Re: Romance and dementia
by IncogNeato
aristonice:

I guess sometimes family members DO see this as an act of betrayal - i.e. "how could you ever love someone else after being with Mom/Dad for 50 years?" but the plain truth is, people get lonely!

I've told my husband that if he goes first, I have every intention of dating again, and perhaps remarrying. I also told him I expect him to do the same if I go first.

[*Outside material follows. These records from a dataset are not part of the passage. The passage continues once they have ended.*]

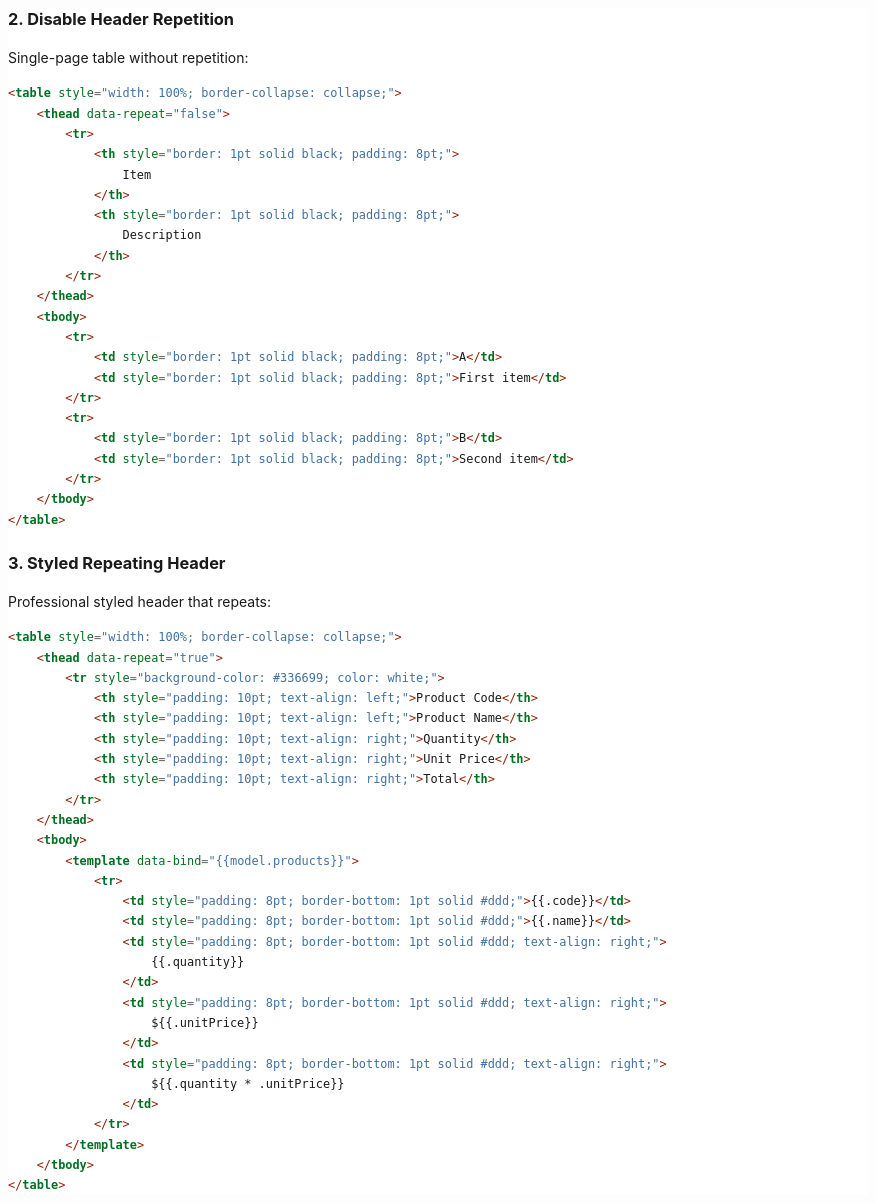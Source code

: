 ### 2. Disable Header Repetition

Single-page table without repetition:

```html
<table style="width: 100%; border-collapse: collapse;">
    <thead data-repeat="false">
        <tr>
            <th style="border: 1pt solid black; padding: 8pt;">
                Item
            </th>
            <th style="border: 1pt solid black; padding: 8pt;">
                Description
            </th>
        </tr>
    </thead>
    <tbody>
        <tr>
            <td style="border: 1pt solid black; padding: 8pt;">A</td>
            <td style="border: 1pt solid black; padding: 8pt;">First item</td>
        </tr>
        <tr>
            <td style="border: 1pt solid black; padding: 8pt;">B</td>
            <td style="border: 1pt solid black; padding: 8pt;">Second item</td>
        </tr>
    </tbody>
</table>
```

### 3. Styled Repeating Header

Professional styled header that repeats:

```html
<table style="width: 100%; border-collapse: collapse;">
    <thead data-repeat="true">
        <tr style="background-color: #336699; color: white;">
            <th style="padding: 10pt; text-align: left;">Product Code</th>
            <th style="padding: 10pt; text-align: left;">Product Name</th>
            <th style="padding: 10pt; text-align: right;">Quantity</th>
            <th style="padding: 10pt; text-align: right;">Unit Price</th>
            <th style="padding: 10pt; text-align: right;">Total</th>
        </tr>
    </thead>
    <tbody>
        <template data-bind="{{model.products}}">
            <tr>
                <td style="padding: 8pt; border-bottom: 1pt solid #ddd;">{{.code}}</td>
                <td style="padding: 8pt; border-bottom: 1pt solid #ddd;">{{.name}}</td>
                <td style="padding: 8pt; border-bottom: 1pt solid #ddd; text-align: right;">
                    {{.quantity}}
                </td>
                <td style="padding: 8pt; border-bottom: 1pt solid #ddd; text-align: right;">
                    ${{.unitPrice}}
                </td>
                <td style="padding: 8pt; border-bottom: 1pt solid #ddd; text-align: right;">
                    ${{.quantity * .unitPrice}}
                </td>
            </tr>
        </template>
    </tbody>
</table>
```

It's hard to remain loyal to a memory, when you need real, human companionship.

Re: Romance and dementia
by gtpooh
The sad thing about sex in our modern world is you are only allowed to have sex if you are in your 20s or 30s and less than a size 6 if female and medium if male. Don't be too young, too old, too fat or ugly. You don't deserve love and pleasure.
Re: Romance and dementia
by Lazarus
Bob's son should be ashamed of himself. What a turd of a human being. How selfish - to deny his own father (and a good woman!) a small bit of pleasure before passing. Health concerns? I HOPE I AM SO LUCKY AS TO DIE WHILE GETTING A NICE BEEJ! Bob's son is so sanctimonious. Makes me sick. I wish I could be there when he takes his turn, dying alone, denied any pleasure before his passing.